Шульгиным, имела в 1918—1919 гг. 26 Политических центров и разветвленную сеть осведомителей.
Ее Киевский центр, «придерживаясь строгой конспирации, занимался
разведывательной деятельностью», а его агенты «занимали ответственные посты в
различных советских административных и военных учреждениях, имели доступ к
строго секретным документам и умело саботировали политику Советской власти» [2].
Противодействуя утечке информации, ЦК принимал, в основном, меры
организационного характера. 8 ноября 1918 г. Политбюро постановило: «а)
Поручить т. Крестинскому и Стасовой обследовать порядок размножения, хранения в
Секретариате ЦК и рассылки членами ЦК протоколов заседаний, особенно Политбюро,
и ввести такой порядок, чтобы с протоколами было знакомо минимальное количество
товарищей. Поручить тов. Крестинскому сделать в следующем заседании Политбюро
доклад о принятых мерах. б) Предложить всем членам ЦК осторожно хранить
получаемые ими протоколы. в) Излагать протоколы Политбюро возможно осторожнее
и короче. г) Решения по наиболее серьезным вопросам не заносить в официальный
протокол, а товарищу Крестинскому отмечать их себе для памяти и личного
исполнения» [3].
Как видно, в данном случае были приняты меры превентивного характера по
ограничению числа пользователей и сокращению сведений, содержащих в протоколах.
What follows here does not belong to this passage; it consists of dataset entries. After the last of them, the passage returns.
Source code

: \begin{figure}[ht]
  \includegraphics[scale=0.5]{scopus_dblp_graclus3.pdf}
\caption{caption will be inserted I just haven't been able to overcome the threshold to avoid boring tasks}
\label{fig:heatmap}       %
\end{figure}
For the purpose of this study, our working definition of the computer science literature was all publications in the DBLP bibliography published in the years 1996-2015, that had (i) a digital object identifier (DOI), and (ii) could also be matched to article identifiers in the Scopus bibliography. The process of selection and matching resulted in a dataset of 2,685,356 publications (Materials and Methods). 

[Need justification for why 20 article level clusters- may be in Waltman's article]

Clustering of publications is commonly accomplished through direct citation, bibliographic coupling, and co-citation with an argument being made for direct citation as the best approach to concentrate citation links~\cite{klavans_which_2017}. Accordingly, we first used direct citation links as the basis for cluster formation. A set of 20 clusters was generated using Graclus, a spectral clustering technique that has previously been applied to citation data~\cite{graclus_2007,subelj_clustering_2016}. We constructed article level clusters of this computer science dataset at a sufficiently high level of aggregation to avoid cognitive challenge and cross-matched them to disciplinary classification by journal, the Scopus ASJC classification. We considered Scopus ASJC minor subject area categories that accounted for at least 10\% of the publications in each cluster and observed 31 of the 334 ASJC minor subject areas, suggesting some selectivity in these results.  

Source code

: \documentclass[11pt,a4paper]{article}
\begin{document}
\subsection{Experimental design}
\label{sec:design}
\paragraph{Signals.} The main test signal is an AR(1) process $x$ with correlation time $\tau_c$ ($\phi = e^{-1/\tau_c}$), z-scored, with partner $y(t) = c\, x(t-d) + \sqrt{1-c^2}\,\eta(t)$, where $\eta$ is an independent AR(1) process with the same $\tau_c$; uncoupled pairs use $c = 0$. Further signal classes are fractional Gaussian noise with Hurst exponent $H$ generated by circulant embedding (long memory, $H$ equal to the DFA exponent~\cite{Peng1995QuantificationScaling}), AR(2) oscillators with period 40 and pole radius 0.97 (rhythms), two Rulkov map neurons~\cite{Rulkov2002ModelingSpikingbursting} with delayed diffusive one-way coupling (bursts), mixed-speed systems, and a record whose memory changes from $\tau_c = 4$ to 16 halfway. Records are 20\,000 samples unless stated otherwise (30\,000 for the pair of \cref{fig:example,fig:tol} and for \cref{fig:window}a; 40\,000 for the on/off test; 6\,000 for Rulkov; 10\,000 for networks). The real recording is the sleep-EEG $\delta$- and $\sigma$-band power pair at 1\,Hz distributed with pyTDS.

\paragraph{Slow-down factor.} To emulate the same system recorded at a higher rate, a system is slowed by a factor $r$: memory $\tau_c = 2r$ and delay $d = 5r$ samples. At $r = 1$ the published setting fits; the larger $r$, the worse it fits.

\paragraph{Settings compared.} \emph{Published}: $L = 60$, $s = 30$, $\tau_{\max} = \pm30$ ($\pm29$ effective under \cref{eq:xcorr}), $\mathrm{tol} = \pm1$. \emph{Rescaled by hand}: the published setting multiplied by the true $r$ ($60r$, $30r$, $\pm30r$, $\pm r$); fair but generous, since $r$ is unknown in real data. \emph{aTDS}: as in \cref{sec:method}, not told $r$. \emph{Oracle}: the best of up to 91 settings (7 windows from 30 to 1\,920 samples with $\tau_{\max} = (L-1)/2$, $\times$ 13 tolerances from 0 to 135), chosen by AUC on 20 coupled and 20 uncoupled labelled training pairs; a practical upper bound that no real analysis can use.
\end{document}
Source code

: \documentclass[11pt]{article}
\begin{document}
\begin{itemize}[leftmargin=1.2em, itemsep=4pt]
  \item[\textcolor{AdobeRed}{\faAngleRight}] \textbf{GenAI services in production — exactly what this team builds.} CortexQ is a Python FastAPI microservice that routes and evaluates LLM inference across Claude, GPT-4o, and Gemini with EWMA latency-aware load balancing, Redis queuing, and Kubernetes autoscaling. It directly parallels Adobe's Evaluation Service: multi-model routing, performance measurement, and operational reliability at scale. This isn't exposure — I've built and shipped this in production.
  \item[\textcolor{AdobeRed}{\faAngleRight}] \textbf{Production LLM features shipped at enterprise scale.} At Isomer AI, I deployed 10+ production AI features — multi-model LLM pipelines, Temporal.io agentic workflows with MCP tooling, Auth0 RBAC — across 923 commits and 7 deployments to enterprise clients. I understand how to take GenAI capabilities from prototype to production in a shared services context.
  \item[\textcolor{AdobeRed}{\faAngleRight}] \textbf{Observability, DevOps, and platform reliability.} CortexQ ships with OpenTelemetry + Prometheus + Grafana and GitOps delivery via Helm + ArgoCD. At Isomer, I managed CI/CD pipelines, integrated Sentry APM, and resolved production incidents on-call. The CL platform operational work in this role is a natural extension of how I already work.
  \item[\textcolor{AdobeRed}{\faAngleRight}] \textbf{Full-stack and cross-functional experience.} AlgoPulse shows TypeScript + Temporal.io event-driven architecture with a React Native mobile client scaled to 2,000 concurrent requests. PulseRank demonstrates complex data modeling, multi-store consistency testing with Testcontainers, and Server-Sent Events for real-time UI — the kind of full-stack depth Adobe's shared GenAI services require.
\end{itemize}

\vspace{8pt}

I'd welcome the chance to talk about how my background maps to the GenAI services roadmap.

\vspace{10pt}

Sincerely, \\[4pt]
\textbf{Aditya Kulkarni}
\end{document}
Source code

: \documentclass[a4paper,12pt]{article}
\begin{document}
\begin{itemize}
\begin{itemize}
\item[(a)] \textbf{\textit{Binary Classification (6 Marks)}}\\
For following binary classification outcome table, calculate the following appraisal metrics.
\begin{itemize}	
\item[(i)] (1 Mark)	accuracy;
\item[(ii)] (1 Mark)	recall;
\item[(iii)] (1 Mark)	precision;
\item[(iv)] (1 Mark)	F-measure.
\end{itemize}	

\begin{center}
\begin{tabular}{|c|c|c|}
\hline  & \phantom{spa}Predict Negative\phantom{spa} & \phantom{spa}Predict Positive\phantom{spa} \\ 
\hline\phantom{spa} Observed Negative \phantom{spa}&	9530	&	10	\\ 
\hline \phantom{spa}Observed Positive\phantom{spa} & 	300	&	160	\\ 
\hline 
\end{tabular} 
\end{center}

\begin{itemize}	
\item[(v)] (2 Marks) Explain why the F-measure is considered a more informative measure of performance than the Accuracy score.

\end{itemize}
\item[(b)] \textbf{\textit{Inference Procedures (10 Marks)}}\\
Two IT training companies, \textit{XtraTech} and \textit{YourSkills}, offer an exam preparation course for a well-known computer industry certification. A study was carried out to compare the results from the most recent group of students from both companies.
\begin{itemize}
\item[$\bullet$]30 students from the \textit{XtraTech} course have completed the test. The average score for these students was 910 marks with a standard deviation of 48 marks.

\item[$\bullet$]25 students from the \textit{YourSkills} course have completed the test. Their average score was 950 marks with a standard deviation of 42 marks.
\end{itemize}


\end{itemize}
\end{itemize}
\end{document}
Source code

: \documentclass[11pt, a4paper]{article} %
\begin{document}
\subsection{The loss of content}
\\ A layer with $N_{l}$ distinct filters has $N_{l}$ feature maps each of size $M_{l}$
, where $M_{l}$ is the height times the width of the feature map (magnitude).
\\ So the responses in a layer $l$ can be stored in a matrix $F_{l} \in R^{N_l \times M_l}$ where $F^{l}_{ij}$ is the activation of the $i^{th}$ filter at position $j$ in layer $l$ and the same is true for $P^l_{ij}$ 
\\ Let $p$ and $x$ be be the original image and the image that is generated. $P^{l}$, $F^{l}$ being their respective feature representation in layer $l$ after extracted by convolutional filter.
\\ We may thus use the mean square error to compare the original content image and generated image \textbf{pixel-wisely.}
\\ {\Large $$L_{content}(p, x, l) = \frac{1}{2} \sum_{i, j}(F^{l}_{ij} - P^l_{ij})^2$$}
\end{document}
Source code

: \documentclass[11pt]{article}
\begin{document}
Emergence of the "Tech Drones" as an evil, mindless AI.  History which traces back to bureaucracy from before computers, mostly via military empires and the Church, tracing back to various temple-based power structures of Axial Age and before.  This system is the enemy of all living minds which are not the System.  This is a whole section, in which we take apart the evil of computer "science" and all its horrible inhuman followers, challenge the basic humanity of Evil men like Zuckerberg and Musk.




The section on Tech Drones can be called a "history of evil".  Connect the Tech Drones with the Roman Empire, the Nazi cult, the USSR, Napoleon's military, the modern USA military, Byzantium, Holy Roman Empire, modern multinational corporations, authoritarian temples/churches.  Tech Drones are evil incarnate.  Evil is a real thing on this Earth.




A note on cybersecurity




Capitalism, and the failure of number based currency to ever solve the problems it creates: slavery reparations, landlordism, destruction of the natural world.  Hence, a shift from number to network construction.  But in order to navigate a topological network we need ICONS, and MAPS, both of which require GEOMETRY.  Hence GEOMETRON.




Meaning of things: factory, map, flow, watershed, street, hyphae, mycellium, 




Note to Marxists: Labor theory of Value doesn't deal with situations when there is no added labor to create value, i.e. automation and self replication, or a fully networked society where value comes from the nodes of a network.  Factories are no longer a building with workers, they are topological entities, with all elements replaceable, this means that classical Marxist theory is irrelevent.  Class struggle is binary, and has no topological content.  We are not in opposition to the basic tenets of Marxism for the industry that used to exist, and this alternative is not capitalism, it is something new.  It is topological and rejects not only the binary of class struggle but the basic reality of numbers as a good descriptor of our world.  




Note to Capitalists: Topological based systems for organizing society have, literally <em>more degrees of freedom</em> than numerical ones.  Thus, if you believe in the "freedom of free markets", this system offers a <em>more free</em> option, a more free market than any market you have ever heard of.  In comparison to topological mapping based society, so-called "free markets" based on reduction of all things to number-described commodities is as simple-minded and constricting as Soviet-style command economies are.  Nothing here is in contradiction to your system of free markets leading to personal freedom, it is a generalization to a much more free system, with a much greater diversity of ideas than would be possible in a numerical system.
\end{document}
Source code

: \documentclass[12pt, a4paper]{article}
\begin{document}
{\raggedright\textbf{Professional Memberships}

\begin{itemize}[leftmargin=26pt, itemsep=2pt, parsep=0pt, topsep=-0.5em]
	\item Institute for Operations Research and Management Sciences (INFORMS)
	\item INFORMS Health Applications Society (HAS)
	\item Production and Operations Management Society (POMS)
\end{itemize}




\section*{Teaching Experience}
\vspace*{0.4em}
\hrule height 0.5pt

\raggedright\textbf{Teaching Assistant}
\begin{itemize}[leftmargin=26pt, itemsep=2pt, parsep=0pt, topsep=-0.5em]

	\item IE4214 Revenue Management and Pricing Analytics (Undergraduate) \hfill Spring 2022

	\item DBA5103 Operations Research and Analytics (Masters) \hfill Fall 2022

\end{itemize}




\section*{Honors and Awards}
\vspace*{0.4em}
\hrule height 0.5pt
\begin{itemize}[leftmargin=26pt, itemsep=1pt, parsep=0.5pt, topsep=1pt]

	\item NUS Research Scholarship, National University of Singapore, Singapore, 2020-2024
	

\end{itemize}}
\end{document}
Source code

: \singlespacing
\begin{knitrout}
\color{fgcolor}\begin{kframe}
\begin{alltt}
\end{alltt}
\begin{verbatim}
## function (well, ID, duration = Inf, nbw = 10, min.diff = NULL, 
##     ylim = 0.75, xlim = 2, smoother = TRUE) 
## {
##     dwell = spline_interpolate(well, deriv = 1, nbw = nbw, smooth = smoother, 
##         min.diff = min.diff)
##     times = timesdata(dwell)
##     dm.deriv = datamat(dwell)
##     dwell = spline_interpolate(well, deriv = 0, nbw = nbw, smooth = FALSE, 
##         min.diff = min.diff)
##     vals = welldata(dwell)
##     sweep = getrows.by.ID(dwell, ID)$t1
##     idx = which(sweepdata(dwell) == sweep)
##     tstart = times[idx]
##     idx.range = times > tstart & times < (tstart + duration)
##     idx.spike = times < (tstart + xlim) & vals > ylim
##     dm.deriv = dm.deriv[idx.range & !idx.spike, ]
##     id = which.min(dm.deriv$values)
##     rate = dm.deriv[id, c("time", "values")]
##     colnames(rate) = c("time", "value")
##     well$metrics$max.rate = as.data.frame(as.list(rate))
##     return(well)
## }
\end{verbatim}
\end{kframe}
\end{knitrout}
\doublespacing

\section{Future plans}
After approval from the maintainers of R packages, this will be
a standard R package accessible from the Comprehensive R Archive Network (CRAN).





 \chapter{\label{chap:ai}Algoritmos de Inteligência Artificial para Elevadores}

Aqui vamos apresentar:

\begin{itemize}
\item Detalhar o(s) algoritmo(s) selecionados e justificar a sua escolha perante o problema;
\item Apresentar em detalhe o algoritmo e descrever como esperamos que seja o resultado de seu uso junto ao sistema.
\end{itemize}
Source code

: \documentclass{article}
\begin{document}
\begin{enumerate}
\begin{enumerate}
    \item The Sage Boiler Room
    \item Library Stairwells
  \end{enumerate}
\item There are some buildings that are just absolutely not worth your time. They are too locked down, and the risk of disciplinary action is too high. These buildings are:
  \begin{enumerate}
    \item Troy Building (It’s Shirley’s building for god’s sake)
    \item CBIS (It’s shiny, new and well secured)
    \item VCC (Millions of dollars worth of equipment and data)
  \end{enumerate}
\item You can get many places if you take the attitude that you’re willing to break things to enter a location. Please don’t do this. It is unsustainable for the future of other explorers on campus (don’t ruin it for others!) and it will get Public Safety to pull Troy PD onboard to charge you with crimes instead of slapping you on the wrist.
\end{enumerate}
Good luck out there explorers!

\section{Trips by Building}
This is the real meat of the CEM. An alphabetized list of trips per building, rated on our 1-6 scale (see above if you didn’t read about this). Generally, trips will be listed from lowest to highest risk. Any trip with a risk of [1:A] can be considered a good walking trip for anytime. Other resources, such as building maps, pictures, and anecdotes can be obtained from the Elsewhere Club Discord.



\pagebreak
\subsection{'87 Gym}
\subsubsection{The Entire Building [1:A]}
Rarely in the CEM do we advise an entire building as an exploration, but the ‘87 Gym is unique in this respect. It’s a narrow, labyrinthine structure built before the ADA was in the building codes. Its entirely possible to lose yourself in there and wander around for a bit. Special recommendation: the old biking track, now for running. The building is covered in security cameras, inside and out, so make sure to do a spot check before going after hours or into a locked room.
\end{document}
К расследованию инцидентов по фактам утечки информации привлекалась и
ВЧК, затем ГПУ. Так, 29 марта 1921 г. на Политбюро слушалось заявление А.М.
Лежавы о разглашении секретных сведений. В связи с этим было принято решение:
«Сообщение т. Лежавы принять к сведению, предложив ему передать весь материал с
устными добавлениями т. Дзержинскому, которому поручить строго расследовать это
дело. Доклад представить в Политбюро» [4].
На заседании Политбюро 7 декабря 1922 г. Сталиным в очередной раз был
поднят вопрос об опубликовании некоторых, не подлежащих оглашению сведений.
Речь в данном случае шла об информации по Госплану, по халатности и из-за отсутствия
конкретных регламентирующих документов, опубликованных в печати [5].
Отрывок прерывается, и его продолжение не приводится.